Only a number is expected: how many lines in the entries that follow contain the word "caption"?

─── Supplied data ───

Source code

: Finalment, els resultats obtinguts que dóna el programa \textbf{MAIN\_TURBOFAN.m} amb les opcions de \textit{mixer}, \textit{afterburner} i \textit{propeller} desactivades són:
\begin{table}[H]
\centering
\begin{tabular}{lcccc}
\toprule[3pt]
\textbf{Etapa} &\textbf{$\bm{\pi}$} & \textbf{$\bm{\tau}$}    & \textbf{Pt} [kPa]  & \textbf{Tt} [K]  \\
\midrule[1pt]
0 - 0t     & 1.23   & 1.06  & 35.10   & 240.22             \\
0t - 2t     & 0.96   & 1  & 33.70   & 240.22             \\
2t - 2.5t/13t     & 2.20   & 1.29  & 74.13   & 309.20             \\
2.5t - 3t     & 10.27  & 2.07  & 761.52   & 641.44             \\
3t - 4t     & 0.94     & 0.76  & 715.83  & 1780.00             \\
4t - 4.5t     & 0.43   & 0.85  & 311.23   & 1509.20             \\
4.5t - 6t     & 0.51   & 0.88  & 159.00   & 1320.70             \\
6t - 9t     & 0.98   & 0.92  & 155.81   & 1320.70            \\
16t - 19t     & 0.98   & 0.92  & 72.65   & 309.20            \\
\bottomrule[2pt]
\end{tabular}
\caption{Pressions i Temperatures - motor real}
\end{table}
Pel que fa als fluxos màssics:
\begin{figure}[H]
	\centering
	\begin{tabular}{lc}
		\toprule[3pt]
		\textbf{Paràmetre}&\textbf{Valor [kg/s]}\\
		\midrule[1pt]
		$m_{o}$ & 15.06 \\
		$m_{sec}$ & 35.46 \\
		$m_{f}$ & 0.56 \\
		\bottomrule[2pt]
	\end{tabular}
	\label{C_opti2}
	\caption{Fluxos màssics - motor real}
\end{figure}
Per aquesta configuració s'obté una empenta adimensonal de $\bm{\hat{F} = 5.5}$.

───

→ Answer to this exercise
2